There has been a noticeable rise in requests to move assets back to Asia, particularly Singapore.
Ongoing tensions in the Gulf are challenging Dubai’s reputation as a stable haven for global wealth, leading some Asian family offices to question its role as a neutral base for holding assets.
Wealth advisers report a sharp increase in contingency planning since US-Israeli strikes on Iran began. Families are exploring options such as setting up secondary offices or restructuring their holdings.
According to Julius Baer’s Tay Xinyee, this shift is not a wholesale exit but rather a reassessment of regional exposure and portfolio balance. However, others suggest urgency is growing, with some family offices seeking to relocate assets quickly as the situation evolves from a short-term shock into a sustained risk.
Now in its third week, the conflict is raising deeper concerns about Dubai’s reliability during periods of geopolitical stress. Industry observers believe this could influence how Dubai is positioned within global portfolios going forward.
Asian family offices that were previously attracted to Dubai for its tax advantages, residency incentives, and cost efficiency are beginning to reassess their exposure. The once-popular multi-hub strategy is also under scrutiny, particularly for those heavily concentrated in the UAE.

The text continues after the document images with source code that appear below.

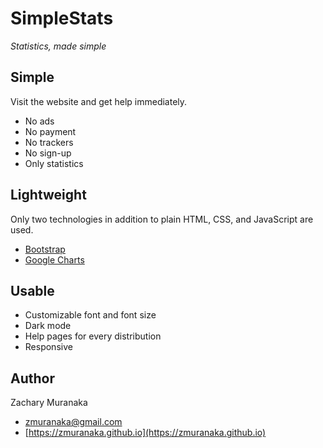 SimpleStats
===========

_Statistics, made simple_

Simple
------

Visit the website and get help immediately.

*   No ads
*   No payment
*   No trackers
*   No sign-up
*   Only statistics

Lightweight
-----------

Only two technologies in addition to plain HTML, CSS, and JavaScript are used.

*   [Bootstrap](https://getbootstrap.com/)
*   [Google Charts](https://developers.google.com/chart/)

Usable
------

*   Customizable font and font size
*   Dark mode
*   Help pages for every distribution
*   Responsive

Author
------

Zachary Muranaka

*   zmuranaka@gmail.com
*   [https://zmuranaka.github.io](https://zmuranaka.github.io)

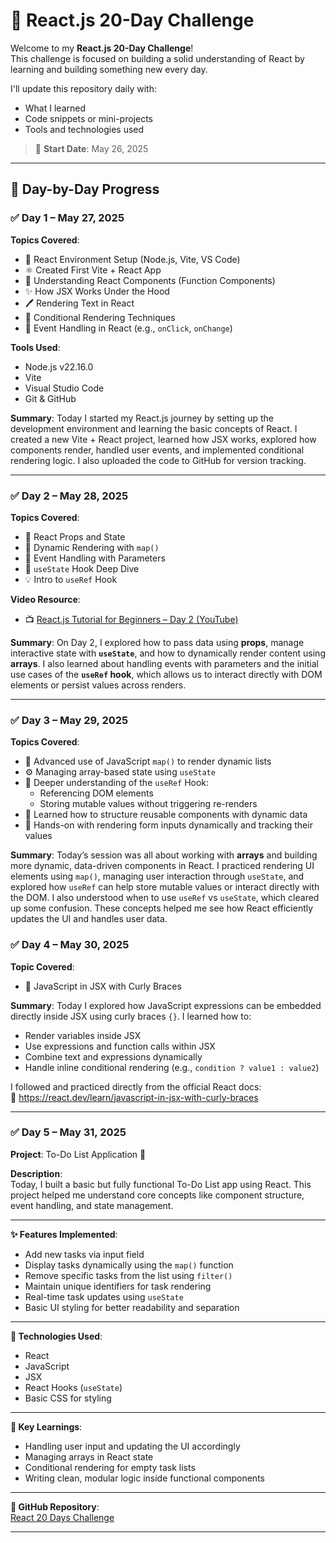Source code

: # 🚀 React.js 20-Day Challenge

Welcome to my **React.js 20-Day Challenge**!  
This challenge is focused on building a solid understanding of React by learning and building something new every day.

I'll update this repository daily with:
- What I learned
- Code snippets or mini-projects
- Tools and technologies used

> 📅 **Start Date**: May 26, 2025

---

## 📌 Day-by-Day Progress

### ✅ Day 1 – May 27, 2025

**Topics Covered**:
- 🔧 React Environment Setup (Node.js, Vite, VS Code)
- ⚛️ Created First Vite + React App
- 🧩 Understanding React Components (Function Components)
- ✨ How JSX Works Under the Hood
- 🖊️ Rendering Text in React
- 🔀 Conditional Rendering Techniques
- 🎯 Event Handling in React (e.g., `onClick`, `onChange`)

**Tools Used**:
- Node.js v22.16.0
- Vite
- Visual Studio Code
- Git & GitHub

**Summary**:
Today I started my React.js journey by setting up the development environment and learning the basic concepts of React. I created a new Vite + React project, learned how JSX works, explored how components render, handled user events, and implemented conditional rendering logic. I also uploaded the code to GitHub for version tracking.

---

### ✅ Day 2 – May 28, 2025

**Topics Covered**:
- 🧠 React Props and State
- 🔁 Dynamic Rendering with `map()`
- 🎯 Event Handling with Parameters
- 🔄 `useState` Hook Deep Dive
- 💡 Intro to `useRef` Hook

**Video Resource**:
- 📺 [React.js Tutorial for Beginners – Day 2 (YouTube)](https://www.youtube.com/watch?v=gbAdFfSdtQ4)

**Summary**:
On Day 2, I explored how to pass data using **props**, manage interactive state with **`useState`**, and how to dynamically render content using **arrays**. I also learned about handling events with parameters and the initial use cases of the **`useRef` hook**, which allows us to interact directly with DOM elements or persist values across renders.

---


### ✅ Day 3 – May 29, 2025

**Topics Covered**:
- 🔁 Advanced use of JavaScript `map()` to render dynamic lists
- ⚙️ Managing array-based state using `useState`
- 🧠 Deeper understanding of the `useRef` Hook:
  - Referencing DOM elements
  - Storing mutable values without triggering re-renders
- 🧹 Learned how to structure reusable components with dynamic data
- 🚀 Hands-on with rendering form inputs dynamically and tracking their values

**Summary**:
Today’s session was all about working with **arrays** and building more dynamic, data-driven components in React. I practiced rendering UI elements using `map()`, managing user interaction through `useState`, and explored how `useRef` can help store mutable values or interact directly with the DOM. I also understood when to use `useRef` vs `useState`, which cleared up some confusion. These concepts helped me see how React efficiently updates the UI and handles user data.

### ✅ Day 4 – May 30, 2025

**Topic Covered**:
- 🧩 JavaScript in JSX with Curly Braces

**Summary**:
Today I explored how JavaScript expressions can be embedded directly inside JSX using curly braces `{}`. I learned how to:
- Render variables inside JSX
- Use expressions and function calls within JSX
- Combine text and expressions dynamically
- Handle inline conditional rendering (e.g., `condition ? value1 : value2`)

I followed and practiced directly from the official React docs:  
📖 https://react.dev/learn/javascript-in-jsx-with-curly-braces


---
### ✅ Day 5 – May 31, 2025

**Project**: To-Do List Application 📝

**Description**:  
Today, I built a basic but fully functional To-Do List app using React. This project helped me understand core concepts like component structure, event handling, and state management.

---

**✨ Features Implemented**:
- Add new tasks via input field
- Display tasks dynamically using the `map()` function
- Remove specific tasks from the list using `filter()`
- Maintain unique identifiers for task rendering
- Real-time task updates using `useState`
- Basic UI styling for better readability and separation

---

**🔧 Technologies Used**:
- React
- JavaScript
- JSX
- React Hooks (`useState`)
- Basic CSS for styling

---

**🧠 Key Learnings**:
- Handling user input and updating the UI accordingly
- Managing arrays in React state
- Conditional rendering for empty task lists
- Writing clean, modular logic inside functional components

---

**📂 GitHub Repository**:  
[React 20 Days Challenge](https://github.com/thiyagusasikumar/React-20days-challenge)

---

Legal and advisory professionals report a surge in inquiries about shifting assets to jurisdictions like Singapore and Hong Kong. However, moving assets is often complex due to existing structures such as trusts and custodian arrangements.
Advisers note a broader shift in mindset. Families are placing more emphasis on downside protection, resilience, and diversification rather than relying on a single geographic base. This includes greater interest in liquidity and safer asset classes such as short-term bonds, money market instruments, and stable currencies.
Multi-family offices are feeling additional pressure as they balance varying client risk tolerances.
While Dubai has proven resilient during past financial crises, experts highlight that this situation is different. It represents a geopolitical test rather than a financial one, marking a new kind of challenge for the region.
Whether this shift becomes long-term will depend on how tensions unfold, but advisers believe the change in investor thinking may persist. Geopolitical risk and neutrality are now firmly part of global wealth allocation decisions.